[THE DATA Boundary: Start]

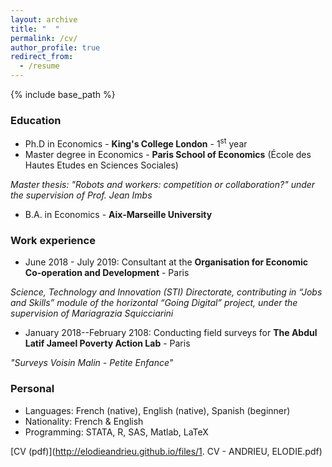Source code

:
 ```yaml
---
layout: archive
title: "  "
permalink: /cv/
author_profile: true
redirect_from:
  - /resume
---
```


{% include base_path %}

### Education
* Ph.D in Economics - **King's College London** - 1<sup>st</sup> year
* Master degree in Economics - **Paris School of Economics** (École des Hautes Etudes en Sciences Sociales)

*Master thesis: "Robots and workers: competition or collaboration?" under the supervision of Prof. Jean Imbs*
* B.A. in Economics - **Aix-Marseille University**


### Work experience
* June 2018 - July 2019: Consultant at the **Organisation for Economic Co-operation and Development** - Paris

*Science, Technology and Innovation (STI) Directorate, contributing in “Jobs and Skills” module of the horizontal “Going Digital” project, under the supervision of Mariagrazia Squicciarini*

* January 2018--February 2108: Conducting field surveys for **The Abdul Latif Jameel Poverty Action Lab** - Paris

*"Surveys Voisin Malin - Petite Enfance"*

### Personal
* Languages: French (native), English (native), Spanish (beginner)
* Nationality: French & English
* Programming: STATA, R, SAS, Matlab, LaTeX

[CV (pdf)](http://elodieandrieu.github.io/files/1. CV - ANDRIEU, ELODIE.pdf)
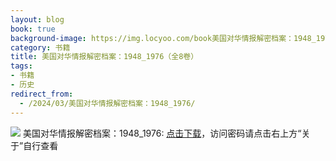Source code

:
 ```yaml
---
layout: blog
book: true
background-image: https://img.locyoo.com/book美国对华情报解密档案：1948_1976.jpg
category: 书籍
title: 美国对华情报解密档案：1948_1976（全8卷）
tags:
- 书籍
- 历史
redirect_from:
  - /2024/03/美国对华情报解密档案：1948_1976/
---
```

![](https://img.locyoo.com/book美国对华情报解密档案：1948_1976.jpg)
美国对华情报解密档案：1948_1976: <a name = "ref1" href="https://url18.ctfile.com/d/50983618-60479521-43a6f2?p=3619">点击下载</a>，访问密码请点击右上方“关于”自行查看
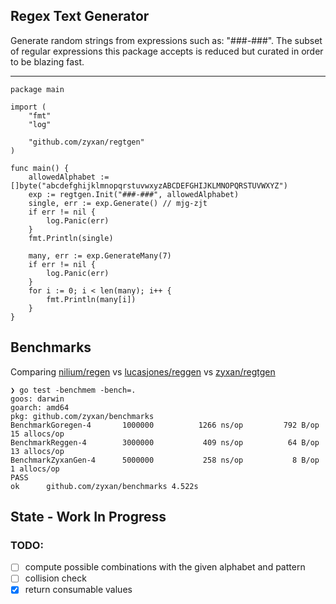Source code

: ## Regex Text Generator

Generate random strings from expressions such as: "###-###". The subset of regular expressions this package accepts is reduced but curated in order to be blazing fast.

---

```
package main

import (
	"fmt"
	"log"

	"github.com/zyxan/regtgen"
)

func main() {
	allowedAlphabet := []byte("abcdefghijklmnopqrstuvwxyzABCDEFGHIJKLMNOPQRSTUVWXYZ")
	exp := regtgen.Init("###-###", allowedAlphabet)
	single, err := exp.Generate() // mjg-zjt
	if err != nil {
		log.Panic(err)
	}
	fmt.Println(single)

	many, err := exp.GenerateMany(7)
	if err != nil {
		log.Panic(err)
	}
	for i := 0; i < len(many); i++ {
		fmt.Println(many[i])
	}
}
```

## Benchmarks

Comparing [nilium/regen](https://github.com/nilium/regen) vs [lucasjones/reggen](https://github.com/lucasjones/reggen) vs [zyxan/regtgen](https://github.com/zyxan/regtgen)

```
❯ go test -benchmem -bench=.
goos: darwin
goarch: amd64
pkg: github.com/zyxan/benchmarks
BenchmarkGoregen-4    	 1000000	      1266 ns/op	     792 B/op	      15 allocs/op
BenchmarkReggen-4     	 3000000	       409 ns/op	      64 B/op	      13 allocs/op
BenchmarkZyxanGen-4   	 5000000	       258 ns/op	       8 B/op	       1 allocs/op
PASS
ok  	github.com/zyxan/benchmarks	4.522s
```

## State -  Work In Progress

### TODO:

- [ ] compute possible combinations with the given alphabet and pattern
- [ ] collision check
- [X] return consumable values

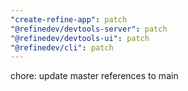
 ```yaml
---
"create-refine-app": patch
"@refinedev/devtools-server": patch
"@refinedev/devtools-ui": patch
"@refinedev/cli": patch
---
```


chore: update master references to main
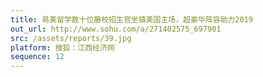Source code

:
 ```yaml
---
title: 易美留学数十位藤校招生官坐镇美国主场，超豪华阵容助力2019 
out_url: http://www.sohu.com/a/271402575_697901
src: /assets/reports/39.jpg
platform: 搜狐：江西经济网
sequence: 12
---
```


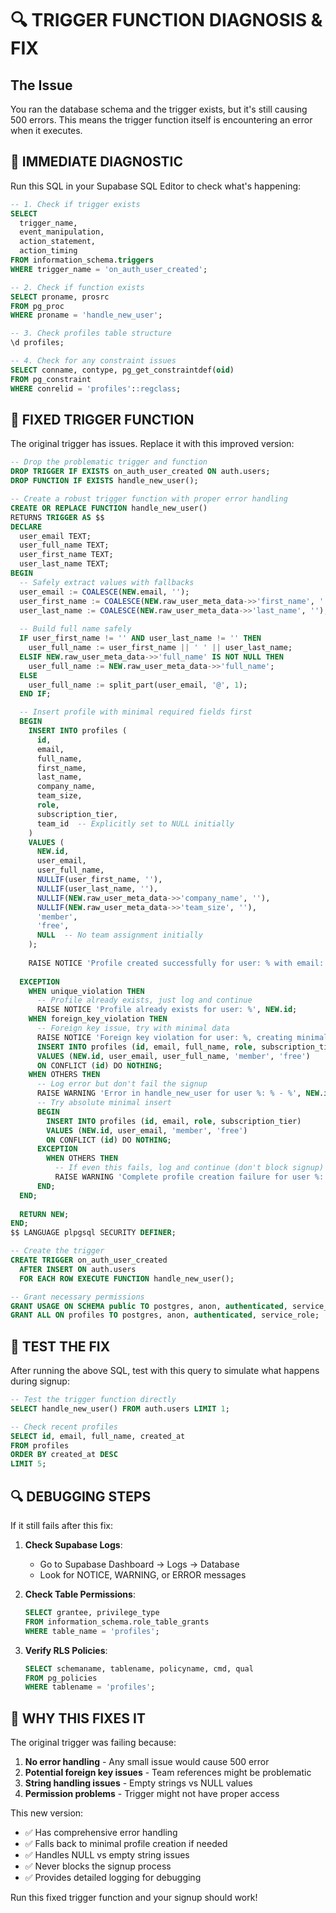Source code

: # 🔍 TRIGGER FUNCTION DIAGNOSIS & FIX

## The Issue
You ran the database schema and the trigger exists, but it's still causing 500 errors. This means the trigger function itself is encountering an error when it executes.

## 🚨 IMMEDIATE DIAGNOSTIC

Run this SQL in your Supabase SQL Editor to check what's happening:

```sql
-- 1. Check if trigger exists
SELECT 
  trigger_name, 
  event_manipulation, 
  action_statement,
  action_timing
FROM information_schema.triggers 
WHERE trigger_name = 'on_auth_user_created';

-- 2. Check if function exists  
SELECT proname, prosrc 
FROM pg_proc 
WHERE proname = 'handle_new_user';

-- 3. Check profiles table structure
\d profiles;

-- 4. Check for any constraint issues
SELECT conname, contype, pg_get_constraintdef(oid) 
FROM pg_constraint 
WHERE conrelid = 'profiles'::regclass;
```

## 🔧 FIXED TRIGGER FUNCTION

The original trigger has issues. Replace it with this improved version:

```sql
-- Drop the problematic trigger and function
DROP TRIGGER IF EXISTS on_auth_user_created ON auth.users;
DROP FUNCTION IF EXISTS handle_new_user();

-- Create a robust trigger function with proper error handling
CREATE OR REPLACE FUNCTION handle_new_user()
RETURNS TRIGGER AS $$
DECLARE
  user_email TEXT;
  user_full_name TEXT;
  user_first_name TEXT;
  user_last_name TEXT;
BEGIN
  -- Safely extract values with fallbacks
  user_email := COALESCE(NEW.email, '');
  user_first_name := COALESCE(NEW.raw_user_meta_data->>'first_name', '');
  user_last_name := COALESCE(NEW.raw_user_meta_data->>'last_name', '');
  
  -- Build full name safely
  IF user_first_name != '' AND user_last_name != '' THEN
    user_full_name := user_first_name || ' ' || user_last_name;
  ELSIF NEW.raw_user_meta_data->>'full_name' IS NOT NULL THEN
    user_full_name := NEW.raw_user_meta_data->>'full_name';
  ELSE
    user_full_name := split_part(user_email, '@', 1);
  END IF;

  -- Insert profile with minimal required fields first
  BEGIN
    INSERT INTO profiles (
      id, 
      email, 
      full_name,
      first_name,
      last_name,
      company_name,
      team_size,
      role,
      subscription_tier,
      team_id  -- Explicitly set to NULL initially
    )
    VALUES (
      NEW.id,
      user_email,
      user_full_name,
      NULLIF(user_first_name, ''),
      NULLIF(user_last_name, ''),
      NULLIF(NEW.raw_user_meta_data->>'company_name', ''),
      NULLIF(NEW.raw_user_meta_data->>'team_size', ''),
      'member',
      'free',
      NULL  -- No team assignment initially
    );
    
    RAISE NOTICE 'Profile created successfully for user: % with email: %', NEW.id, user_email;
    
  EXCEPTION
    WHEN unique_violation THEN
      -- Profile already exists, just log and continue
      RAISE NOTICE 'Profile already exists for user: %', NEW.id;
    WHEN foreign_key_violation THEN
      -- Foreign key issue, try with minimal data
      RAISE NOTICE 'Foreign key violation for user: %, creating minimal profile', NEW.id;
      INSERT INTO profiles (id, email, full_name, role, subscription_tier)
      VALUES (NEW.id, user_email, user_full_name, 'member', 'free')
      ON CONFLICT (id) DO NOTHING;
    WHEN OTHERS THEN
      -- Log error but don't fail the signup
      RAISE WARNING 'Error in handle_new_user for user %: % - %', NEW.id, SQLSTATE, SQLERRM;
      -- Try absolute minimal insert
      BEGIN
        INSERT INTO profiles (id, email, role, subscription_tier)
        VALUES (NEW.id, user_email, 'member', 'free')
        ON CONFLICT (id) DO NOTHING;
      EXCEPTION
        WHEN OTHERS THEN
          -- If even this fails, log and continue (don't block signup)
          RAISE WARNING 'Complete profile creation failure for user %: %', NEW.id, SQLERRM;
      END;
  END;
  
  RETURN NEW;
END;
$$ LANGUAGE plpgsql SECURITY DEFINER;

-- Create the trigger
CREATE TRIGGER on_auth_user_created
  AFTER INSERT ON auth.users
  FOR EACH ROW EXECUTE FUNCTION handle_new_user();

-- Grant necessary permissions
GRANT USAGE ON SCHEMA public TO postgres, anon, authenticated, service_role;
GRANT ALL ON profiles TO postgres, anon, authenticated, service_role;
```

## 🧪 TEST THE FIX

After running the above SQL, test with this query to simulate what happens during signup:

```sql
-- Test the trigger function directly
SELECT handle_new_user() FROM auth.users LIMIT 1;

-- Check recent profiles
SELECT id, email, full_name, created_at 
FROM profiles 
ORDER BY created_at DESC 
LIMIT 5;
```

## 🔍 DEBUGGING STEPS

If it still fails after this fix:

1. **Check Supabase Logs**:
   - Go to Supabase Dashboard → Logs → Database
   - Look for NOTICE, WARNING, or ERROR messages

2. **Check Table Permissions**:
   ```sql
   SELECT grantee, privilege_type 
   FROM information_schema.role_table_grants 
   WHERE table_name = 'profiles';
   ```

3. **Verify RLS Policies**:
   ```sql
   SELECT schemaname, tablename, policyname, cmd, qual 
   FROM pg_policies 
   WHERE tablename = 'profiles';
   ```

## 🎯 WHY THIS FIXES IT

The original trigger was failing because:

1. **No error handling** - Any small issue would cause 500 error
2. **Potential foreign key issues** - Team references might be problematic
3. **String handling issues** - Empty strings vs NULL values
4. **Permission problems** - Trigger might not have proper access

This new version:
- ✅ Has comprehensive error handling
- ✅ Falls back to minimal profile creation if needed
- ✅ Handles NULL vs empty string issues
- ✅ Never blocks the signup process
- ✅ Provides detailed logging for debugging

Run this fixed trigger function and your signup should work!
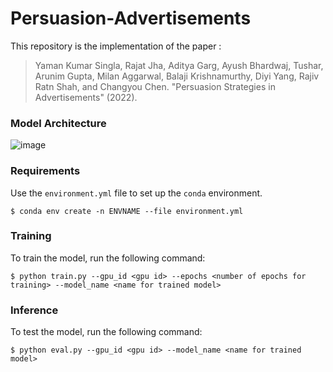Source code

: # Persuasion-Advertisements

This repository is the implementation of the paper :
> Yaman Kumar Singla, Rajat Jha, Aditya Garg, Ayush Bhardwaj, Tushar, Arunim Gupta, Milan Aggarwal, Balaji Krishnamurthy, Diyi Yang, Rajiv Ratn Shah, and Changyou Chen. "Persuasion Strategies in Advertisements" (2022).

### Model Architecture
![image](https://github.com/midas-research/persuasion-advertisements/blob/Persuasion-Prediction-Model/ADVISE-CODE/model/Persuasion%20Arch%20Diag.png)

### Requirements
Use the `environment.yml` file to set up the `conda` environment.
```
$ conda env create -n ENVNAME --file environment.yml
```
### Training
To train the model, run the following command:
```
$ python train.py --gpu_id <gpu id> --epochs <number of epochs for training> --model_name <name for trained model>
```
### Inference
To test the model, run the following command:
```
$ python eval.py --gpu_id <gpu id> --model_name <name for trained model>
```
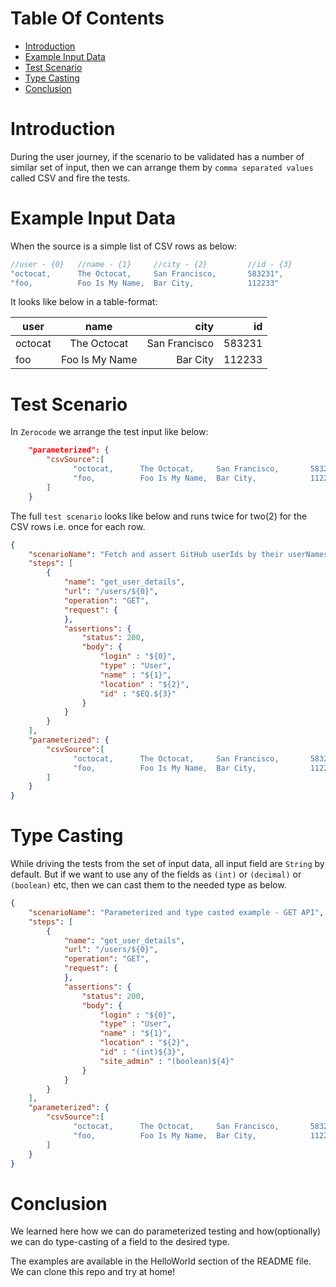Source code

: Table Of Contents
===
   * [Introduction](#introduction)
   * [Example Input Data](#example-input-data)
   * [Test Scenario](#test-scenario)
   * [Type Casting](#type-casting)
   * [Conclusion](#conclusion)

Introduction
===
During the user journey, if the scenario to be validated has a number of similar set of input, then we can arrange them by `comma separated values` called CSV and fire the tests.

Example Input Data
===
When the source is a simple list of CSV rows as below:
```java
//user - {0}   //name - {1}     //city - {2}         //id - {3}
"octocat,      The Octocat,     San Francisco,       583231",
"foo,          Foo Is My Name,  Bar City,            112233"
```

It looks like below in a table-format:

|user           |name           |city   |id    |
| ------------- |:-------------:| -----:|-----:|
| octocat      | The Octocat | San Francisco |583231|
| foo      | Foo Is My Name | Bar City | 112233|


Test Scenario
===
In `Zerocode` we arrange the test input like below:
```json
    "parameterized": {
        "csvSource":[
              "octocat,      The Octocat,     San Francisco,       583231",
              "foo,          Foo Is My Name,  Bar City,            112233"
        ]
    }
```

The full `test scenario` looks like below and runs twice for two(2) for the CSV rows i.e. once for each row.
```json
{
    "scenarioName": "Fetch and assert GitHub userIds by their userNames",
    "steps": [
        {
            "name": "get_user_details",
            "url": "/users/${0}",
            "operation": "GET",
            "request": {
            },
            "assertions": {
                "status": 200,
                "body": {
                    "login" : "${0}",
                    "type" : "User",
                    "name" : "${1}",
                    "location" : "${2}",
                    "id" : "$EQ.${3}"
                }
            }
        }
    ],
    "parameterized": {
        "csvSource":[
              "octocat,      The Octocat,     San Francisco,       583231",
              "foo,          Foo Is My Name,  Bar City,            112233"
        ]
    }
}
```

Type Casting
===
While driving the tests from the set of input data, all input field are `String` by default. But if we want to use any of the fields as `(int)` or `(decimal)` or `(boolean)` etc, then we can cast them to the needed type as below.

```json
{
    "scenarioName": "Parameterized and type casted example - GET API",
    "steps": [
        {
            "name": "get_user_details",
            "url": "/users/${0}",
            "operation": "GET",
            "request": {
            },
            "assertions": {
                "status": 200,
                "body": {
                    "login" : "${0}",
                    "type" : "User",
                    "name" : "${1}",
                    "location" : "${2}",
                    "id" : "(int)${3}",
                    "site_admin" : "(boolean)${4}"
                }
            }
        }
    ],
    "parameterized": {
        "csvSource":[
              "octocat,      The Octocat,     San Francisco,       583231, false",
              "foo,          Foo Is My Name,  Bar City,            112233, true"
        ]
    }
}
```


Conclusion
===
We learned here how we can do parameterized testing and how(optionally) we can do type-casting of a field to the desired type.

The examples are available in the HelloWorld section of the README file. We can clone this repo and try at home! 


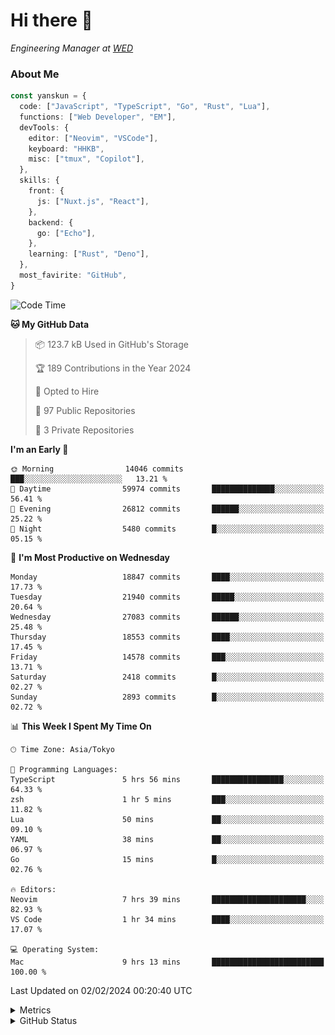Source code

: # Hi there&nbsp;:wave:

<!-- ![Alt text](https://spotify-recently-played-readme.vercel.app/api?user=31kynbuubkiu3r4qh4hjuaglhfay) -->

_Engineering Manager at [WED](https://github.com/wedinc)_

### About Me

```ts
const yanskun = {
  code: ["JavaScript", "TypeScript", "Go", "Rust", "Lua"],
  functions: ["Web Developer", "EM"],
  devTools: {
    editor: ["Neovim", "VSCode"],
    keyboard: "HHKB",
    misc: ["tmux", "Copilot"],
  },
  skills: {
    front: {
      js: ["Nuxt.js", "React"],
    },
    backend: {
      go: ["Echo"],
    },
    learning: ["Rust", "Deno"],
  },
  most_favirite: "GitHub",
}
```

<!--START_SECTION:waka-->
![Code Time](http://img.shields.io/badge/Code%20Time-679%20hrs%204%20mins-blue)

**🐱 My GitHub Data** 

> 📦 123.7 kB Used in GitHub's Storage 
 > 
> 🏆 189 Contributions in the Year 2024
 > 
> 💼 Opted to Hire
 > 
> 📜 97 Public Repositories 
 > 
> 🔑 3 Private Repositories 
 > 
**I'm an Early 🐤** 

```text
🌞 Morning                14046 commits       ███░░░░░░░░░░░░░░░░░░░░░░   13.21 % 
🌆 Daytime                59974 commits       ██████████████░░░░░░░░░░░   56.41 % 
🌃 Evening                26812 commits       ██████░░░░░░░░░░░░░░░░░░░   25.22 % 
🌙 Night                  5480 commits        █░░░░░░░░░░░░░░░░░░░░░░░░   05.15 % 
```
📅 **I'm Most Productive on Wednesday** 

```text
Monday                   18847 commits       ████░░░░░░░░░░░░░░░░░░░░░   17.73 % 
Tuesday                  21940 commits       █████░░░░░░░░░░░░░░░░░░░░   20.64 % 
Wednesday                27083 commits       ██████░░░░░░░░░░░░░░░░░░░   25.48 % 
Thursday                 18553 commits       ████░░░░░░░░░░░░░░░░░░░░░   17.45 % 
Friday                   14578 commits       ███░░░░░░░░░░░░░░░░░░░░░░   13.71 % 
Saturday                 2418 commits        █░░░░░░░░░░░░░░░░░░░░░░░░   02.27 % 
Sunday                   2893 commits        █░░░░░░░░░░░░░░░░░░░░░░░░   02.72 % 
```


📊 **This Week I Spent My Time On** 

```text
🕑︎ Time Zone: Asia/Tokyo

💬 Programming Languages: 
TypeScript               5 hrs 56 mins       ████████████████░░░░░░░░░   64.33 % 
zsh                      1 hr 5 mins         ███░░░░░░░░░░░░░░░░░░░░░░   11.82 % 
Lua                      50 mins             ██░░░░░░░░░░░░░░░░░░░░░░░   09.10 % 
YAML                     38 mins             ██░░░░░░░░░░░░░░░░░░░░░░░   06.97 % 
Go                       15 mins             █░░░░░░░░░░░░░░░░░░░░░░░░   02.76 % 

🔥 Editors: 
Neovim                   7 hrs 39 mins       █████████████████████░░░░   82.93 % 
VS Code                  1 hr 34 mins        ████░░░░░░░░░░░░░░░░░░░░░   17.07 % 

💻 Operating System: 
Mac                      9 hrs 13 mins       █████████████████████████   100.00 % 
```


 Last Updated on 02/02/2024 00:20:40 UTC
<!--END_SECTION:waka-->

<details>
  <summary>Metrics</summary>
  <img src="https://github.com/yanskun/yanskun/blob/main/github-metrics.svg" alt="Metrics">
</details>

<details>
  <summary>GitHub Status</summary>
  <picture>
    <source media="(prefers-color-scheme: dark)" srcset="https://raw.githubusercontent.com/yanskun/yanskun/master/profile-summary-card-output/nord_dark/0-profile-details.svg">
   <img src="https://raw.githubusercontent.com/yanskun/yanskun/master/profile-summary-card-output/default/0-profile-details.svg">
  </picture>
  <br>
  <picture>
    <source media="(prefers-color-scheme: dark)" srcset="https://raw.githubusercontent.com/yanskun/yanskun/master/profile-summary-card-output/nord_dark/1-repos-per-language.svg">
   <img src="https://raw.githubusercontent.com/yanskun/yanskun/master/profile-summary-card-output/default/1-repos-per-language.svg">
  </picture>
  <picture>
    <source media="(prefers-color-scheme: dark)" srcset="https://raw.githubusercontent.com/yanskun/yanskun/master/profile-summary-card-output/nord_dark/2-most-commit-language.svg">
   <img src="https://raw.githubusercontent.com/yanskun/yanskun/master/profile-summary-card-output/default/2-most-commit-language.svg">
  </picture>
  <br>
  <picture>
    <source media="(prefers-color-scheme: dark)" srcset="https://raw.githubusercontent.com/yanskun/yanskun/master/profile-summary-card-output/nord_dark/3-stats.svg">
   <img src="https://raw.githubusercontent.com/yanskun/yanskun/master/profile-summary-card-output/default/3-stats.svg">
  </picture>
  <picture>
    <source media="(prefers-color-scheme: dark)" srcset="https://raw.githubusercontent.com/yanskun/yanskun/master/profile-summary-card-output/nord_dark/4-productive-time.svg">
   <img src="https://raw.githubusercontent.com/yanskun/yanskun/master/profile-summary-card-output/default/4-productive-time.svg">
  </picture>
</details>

[THE DATA Boundary: End]

BRIEF: Figure out how many lines of the listing above include "creation"; the answer is that number alone.

EXERCISE RESULT: 2